Bug 1016619

Summary: RHEV Hypervisor - 6.5 - 20130918.0.el6 - Network error after host approval (icmp blocked by iptables on host)
Product: Red Hat Enterprise Linux 6 Reporter: Martin Pavlik <mpavlik>
Component: ovirt-nodeAssignee: Joey Boggs <jboggs>
Status: CLOSED ERRATA QA Contact: Martin Pavlik <mpavlik>
Severity: urgent Docs Contact:
Priority: urgent    
Version: 6.5CC: acathrow, alonbl, bsarathy, cshao, fdeutsch, gklein, gouyang, hadong, huiwa, iheim, jboggs, leiwang, mburns, mpavlik, ovirt-maint, tlavigne, yaniwang, ycui, yeylon
Target Milestone: rcKeywords: TestOnly
Target Release: 6.5   
Hardware: x86_64   
OS: Linux   
Whiteboard: network
Fixed In Version: ovirt-node-3.0.1-5.el6 Doc Type: Bug Fix
Doc Text:
After registering a hypervisor to the Manager with the "automatically configure host firewall" option, the host's ICMP ports were blocked by the iptables rules. This caused the hypervisor to become non-responsive. host-deploy now configures iptables rules correctly after a host is registered to the Manager.
Story Points: ---
Clone Of: Environment:
Last Closed: 2014-01-21 19:53:15 UTC Type: Bug
Regression: --- Mount Type: ---
Documentation: --- CRM:
Verified Versions: Category: ---
oVirt Team: --- RHEL 7.3 requirements from Atomic Host:
Cloudforms Team: --- Target Upstream Version:
Embargoed:
Attachments:
Description Flags
log_collector none

Description Martin Pavlik 2013-10-08 12:25:57 UTC
Created attachment 809245 [details]
log_collector

Description of problem:
After approving a 6.5 RHEV-H host in RHEV-M host becomes non-responsive. 

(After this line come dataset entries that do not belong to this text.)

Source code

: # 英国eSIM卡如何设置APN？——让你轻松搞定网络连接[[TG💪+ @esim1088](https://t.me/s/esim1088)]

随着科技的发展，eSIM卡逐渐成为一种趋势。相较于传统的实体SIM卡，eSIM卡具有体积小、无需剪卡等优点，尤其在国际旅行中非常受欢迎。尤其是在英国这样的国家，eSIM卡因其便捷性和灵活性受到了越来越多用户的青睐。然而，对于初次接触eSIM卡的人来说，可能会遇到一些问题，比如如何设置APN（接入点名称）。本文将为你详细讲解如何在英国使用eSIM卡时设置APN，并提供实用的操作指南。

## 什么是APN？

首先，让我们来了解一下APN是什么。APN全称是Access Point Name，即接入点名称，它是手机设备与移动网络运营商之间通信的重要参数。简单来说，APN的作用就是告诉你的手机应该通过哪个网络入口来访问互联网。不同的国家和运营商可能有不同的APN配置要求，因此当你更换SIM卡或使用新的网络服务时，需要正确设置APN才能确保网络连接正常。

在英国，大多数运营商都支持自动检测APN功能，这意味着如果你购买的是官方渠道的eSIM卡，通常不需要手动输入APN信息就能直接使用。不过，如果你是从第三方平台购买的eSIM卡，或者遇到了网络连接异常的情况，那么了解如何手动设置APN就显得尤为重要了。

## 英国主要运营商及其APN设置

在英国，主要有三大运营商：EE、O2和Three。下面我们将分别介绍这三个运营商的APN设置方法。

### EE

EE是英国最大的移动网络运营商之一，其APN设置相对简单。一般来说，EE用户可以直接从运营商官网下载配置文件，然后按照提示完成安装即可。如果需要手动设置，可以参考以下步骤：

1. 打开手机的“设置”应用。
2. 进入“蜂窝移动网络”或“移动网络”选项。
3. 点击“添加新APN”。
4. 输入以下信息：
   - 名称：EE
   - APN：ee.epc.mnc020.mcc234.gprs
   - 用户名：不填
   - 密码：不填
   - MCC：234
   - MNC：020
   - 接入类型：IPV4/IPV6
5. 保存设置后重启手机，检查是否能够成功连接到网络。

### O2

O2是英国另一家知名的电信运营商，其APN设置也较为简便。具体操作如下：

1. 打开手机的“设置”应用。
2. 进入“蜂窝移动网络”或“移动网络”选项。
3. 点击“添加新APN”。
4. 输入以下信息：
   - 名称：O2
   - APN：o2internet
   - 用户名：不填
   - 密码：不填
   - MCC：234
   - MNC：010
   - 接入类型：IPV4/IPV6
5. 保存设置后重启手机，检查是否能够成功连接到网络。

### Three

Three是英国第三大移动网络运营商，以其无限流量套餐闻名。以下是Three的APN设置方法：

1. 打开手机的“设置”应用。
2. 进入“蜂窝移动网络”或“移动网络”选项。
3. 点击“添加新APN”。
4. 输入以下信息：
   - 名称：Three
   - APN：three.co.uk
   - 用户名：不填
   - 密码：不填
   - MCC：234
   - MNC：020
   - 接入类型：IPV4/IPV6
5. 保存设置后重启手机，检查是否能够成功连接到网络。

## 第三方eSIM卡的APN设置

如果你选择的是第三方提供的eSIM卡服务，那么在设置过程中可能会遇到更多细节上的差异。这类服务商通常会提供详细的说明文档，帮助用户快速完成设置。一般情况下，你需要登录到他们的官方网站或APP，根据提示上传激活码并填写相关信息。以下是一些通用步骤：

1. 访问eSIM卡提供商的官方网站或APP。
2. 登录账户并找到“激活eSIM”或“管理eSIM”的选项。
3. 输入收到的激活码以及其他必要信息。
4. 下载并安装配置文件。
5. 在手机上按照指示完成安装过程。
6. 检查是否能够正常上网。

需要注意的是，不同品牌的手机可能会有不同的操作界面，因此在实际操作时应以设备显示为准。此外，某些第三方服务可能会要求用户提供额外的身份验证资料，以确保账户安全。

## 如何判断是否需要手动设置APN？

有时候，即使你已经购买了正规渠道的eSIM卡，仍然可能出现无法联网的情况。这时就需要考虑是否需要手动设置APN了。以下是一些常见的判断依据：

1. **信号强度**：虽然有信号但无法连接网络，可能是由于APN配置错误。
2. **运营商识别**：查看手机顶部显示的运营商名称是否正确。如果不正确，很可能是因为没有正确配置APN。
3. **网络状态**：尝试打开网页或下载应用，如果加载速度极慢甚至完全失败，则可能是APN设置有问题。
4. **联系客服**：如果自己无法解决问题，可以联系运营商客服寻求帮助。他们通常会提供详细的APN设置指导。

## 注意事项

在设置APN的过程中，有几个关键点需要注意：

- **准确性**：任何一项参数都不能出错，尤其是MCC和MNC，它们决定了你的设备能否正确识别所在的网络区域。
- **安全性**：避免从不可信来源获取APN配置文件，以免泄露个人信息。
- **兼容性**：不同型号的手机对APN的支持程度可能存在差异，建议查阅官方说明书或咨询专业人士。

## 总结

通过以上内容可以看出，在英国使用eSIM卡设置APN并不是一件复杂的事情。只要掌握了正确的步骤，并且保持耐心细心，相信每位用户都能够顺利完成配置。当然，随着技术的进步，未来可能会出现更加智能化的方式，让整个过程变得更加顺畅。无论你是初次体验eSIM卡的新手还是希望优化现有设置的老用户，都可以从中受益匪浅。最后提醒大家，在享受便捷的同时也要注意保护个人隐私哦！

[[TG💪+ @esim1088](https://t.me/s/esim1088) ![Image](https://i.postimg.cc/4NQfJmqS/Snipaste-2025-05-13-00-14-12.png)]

It seems that at some point of approval process RHEV-M tries to verify that host is alive via ICMP
14:15:45.939740 IP 10.34.66.51 > 10.34.63.69: ICMP host 10.34.66.51 unreachable - admin prohibited, length 68

this request is dropped by iptables on host by following rule
9    REJECT     all  --  anywhere             anywhere            reject-with icmp-host-prohibited 

This rule needs to be removed or modified to allow ICMP from RHEV-M, otherwise RHEV-M considers the host non-responsive. 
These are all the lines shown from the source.